Therefore, the ground electronic state, for which $l=0$ and $j=1/2$, is designated by $1s\ ^2S_{1/2}$.

Let’s look at the Lyman series, which is the series of lines that arise from transitions from states with $n\ge2$ to the $n=1$ state. We can use the Rydberg formula to calculate the frequencies of the lines in the Lyman series:

$$
\tilde \nu =109,677.58 \left(1-\frac 1{n^2} \right)cm^{-1} \quad n=2,3,\cdots
$$

Not all these states can make a transition to the ground state because of selection rules. Recall that selection rules are restrictions that govern the possible, or allowed, transitions from one state to another.

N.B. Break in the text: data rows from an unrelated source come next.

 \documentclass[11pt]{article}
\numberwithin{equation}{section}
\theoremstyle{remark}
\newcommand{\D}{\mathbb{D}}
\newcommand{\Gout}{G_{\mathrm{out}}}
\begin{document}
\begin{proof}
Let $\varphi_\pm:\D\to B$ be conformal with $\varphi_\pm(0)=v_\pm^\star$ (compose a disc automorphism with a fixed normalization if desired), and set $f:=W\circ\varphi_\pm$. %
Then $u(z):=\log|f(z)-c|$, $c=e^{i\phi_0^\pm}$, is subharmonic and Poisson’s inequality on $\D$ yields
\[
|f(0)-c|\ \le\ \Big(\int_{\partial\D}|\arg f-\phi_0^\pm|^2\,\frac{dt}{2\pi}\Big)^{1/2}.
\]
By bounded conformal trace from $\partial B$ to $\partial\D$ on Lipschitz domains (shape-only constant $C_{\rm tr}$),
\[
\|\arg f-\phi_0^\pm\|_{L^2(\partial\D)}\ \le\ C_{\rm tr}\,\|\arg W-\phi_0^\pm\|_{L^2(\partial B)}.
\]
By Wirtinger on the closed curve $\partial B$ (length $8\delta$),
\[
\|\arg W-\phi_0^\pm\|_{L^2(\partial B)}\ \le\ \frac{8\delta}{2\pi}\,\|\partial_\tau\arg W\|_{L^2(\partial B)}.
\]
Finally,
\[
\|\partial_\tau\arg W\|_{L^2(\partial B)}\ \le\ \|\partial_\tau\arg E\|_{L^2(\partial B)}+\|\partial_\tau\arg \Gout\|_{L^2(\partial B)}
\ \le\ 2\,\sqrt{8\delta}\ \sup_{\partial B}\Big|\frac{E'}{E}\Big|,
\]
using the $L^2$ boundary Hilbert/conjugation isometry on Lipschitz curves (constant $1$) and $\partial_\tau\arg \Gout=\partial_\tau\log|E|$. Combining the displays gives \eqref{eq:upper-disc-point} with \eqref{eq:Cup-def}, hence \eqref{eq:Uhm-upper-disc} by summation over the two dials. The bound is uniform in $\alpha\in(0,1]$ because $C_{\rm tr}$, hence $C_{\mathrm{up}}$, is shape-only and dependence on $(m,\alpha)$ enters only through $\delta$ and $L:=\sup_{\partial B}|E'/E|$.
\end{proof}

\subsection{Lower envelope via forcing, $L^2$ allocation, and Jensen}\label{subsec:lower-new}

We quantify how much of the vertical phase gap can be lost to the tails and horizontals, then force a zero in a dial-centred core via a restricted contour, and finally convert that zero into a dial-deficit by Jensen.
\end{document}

In the case of atomic spectra, the selection rules are:

$$
\Delta L =\pm1 \ \Delta S=0 \ \Delta J=0,\pm1
$$

except that a transition from a state with $J=0$ to another state with $J=0$ is not allowed (forbidden). Thus, if we look closely at the Lyman series of atomic hydrogen, we see that the allowed transitions into the ground state are:

$$
np\ ^2P_{1/2} \rightarrow 1s\ ^2S_{1/2}
$$

or

$$
np\ ^2P_{3/2} \rightarrow 1s\ ^2S_{1/2}
$$

No other transitions into the $1s\ ^2S_{1/2}$ ground state are allowed.

Atomic term symbols are sometimes called spectroscopic term symbols because atomic spectral lines can be assigned to transitions between states that are described by atomic term symbols.

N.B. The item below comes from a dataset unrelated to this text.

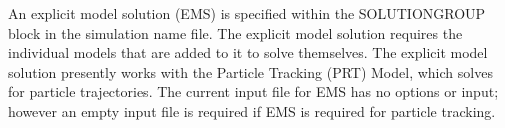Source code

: An explicit model solution (EMS) is specified within the SOLUTIONGROUP block in the simulation name file.  The explicit model solution requires the individual models that are added to it to solve themselves.  The explicit model solution presently works with the Particle Tracking (PRT) Model, which solves for particle trajectories.  The current input file for EMS has no options or input; however an empty input file is required if EMS is required for particle tracking.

The values of the frequencies associated with the $2\rightarrow 1$ transitions can be computed:

$$
\tilde \nu = 82,258.9206 cm^{-1} \ \tilde \nu= 82,259.2865 cm^{-1}
$$

This closely spaced pair of lines is called a doublet, and so we see that under high resolution, the first line of the Lyman series is a doublet. We find that all the lines of the Lyman series are doublets and that the separation of the doublet lines decreases with increasing $n$. The increased spectral complexity caused by spin-orbit coupling is called fine structure.

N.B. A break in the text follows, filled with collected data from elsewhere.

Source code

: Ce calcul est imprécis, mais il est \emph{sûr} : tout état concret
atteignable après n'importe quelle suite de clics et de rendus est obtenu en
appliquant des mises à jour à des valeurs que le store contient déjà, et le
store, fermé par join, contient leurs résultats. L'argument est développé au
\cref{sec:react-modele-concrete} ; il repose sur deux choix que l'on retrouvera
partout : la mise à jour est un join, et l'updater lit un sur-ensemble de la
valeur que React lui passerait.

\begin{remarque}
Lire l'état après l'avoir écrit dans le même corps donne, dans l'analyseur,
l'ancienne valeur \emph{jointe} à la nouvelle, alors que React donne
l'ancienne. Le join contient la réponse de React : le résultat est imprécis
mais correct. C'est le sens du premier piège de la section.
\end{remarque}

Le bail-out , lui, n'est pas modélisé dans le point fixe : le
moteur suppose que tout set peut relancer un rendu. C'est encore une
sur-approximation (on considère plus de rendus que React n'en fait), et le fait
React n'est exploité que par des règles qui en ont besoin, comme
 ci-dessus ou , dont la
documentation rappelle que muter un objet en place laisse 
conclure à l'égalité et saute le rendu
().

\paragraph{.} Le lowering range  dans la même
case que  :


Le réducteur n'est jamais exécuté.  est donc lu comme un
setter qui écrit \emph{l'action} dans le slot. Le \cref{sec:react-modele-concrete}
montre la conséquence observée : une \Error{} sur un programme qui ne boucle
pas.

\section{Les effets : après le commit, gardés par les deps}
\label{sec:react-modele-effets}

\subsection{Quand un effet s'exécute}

（ 在考虑自旋-轨道耦合之后，可以进一步解释谱线的分裂现象，即光谱的精细结构。 ）

7.8 The Spectrum of Atomic Hydrogen in an External Magnetic Field Is Accounted for by the Zeeman Effect

We predicted at that time that the $2p \rightarrow 1s$ transition should be split into three lines, which is not in accord with experiment. In fact, ten lines are
observed. We claimed that this discrepancy is due to the spin of the electron, and in this section, we shall see how these ten lines arise.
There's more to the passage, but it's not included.